William Lavicka was a champion of neglected, forgotten things.

He saw promise in crumbling city buildings that others dismissed as obstacles to be removed to make way for something gleaming and new.

“Boy, he loved older buildings, and he would do anything in his power to save them,” said his long-time friend and former Chicago Sun-Times real estate editor Don DeBat. “He always said any building could be saved if it was structurally sound.”

Mr. Lavicka – a structural and civil engineer who fought to save dozens of vintage home and churches in the city throughout the years – died Wednesday at his home on the Near West Side, his family said. Mr. Lavicka was 67.

Born in Evanston in 1945, Mr. Lavicka was a boy when he first discovered the pleasure of making things with his hands. On one occasion, he made a jewelry box for his mother, said his daughter, Amber Lavicka.

“It was kind of his personal philosophy – he thought America had gone in the wrong direction when it stopped encouraging people to work with their hands,” she said.

A hankering for old things – and old ways of doing things – became a hallmark of Mr. Lavicka’s life. While a student at the Illinois Institute of Technology, Mr. Lavicka yearned for buildings that curved and bowed at a time when Mies van der Rohe’s straight, soaring lines were in vogue.

Mr. Lavicka spent most of his life renovating old buildings. He did it to make money, but in the process, he never lost his love of restoring things to their former glory – often something as small as a tarnished brass doorknob or a creaky wooden banister.

Mr. Lavicka was vocal and determined, but not loud in his opposition to efforts to tear down the city’s heritage. He’d show up at public events then-Mayor Richard M. Daley attended and urge him to save this or that building – or to create more park space. And sometimes Daley would stop and talk to Mr. Lavicka, even inviting him to chat in his limousine, Amber Lavicka recalled.

In 2010, while renovating the Gut Heil Haus – a turn-of-the-century Near West Side building that had once housed a German social and athletic club – Mr. Lavicka slept in the property at night with a baseball bat at his side to guard against possible intruders, DeBat said.

“He was worried about his building supplies getting ripped off because it was in a rough neighborhood,” DeBat said.

When he renovated buildings, he did much of the work himself – whether it was laying bricks or refinishing wooden floors.

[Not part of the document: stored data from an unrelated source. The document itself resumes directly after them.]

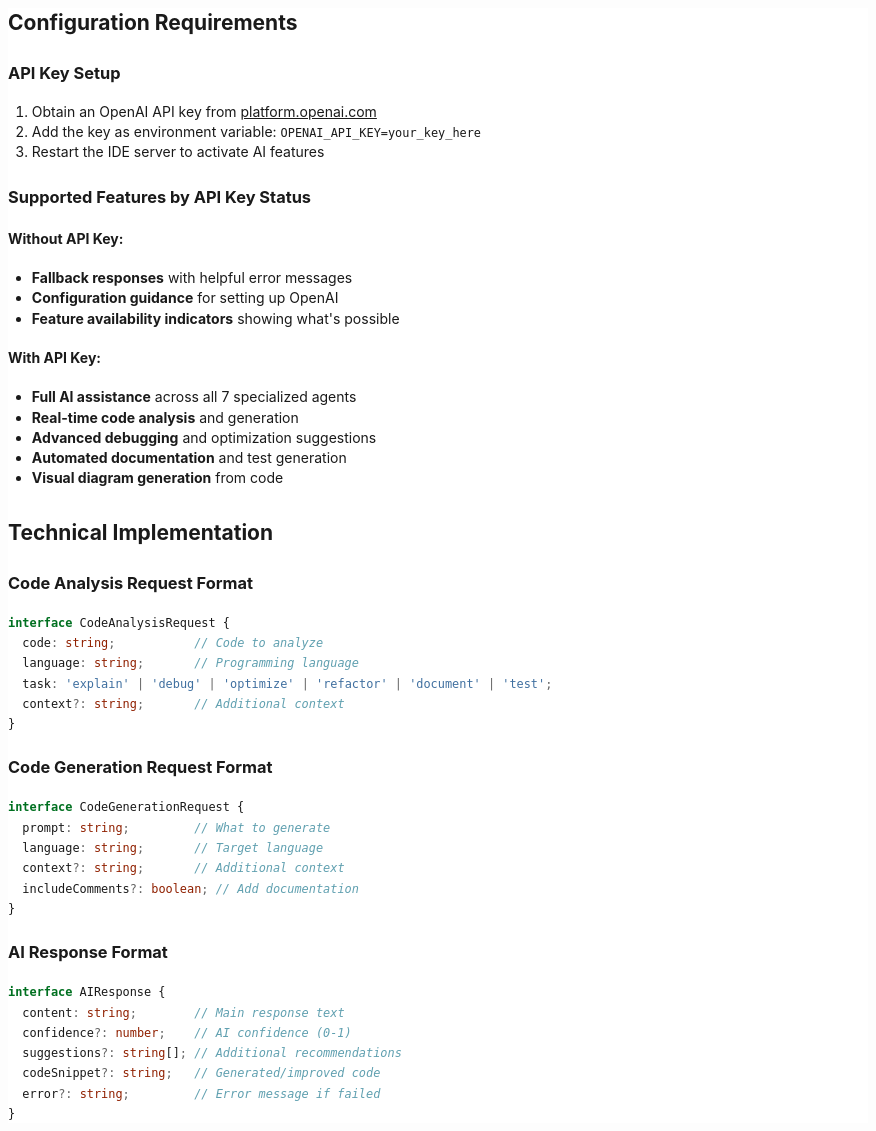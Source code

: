 ## Configuration Requirements

### API Key Setup
1. Obtain an OpenAI API key from [platform.openai.com](https://platform.openai.com)
2. Add the key as environment variable: `OPENAI_API_KEY=your_key_here`
3. Restart the IDE server to activate AI features

### Supported Features by API Key Status

#### Without API Key:
- **Fallback responses** with helpful error messages
- **Configuration guidance** for setting up OpenAI
- **Feature availability indicators** showing what's possible

#### With API Key:
- **Full AI assistance** across all 7 specialized agents
- **Real-time code analysis** and generation
- **Advanced debugging** and optimization suggestions
- **Automated documentation** and test generation
- **Visual diagram generation** from code

## Technical Implementation

### Code Analysis Request Format
```typescript
interface CodeAnalysisRequest {
  code: string;           // Code to analyze
  language: string;       // Programming language
  task: 'explain' | 'debug' | 'optimize' | 'refactor' | 'document' | 'test';
  context?: string;       // Additional context
}
```

### Code Generation Request Format
```typescript
interface CodeGenerationRequest {
  prompt: string;         // What to generate
  language: string;       // Target language
  context?: string;       // Additional context
  includeComments?: boolean; // Add documentation
}
```

### AI Response Format
```typescript
interface AIResponse {
  content: string;        // Main response text
  confidence?: number;    // AI confidence (0-1)
  suggestions?: string[]; // Additional recommendations
  codeSnippet?: string;   // Generated/improved code
  error?: string;         // Error message if failed
}
```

“He had big hands – kind of gnarly,” his daughter said, adding that they got that way from the hard, physical work he did.

Mr. Lavicka’s historic graystone home on Jackson Boulevard is a jewel, DeBat said. And almost every square inch of wall space is covered with art or bookshelves, Amber Lavicka said. In the basement, Mr. Lavicka pressed grapes and bottled his own wine under the “Chateau Chicago” label, DeBat said.

“He was a very literary guy,” Amber Lavicka said. “He thought it was a shame Americans didn’t display more books, and so he built his own shelves. … He must have had a couple thousand volumes.”

In addition to his daughter, survivors include two sons, Kelsey Lavicka and Corey Lavicka, who both live in the city; Mr. Lavicka’s wife, Alys Lavicka, died in 2007.

A memorial service is set for May 19.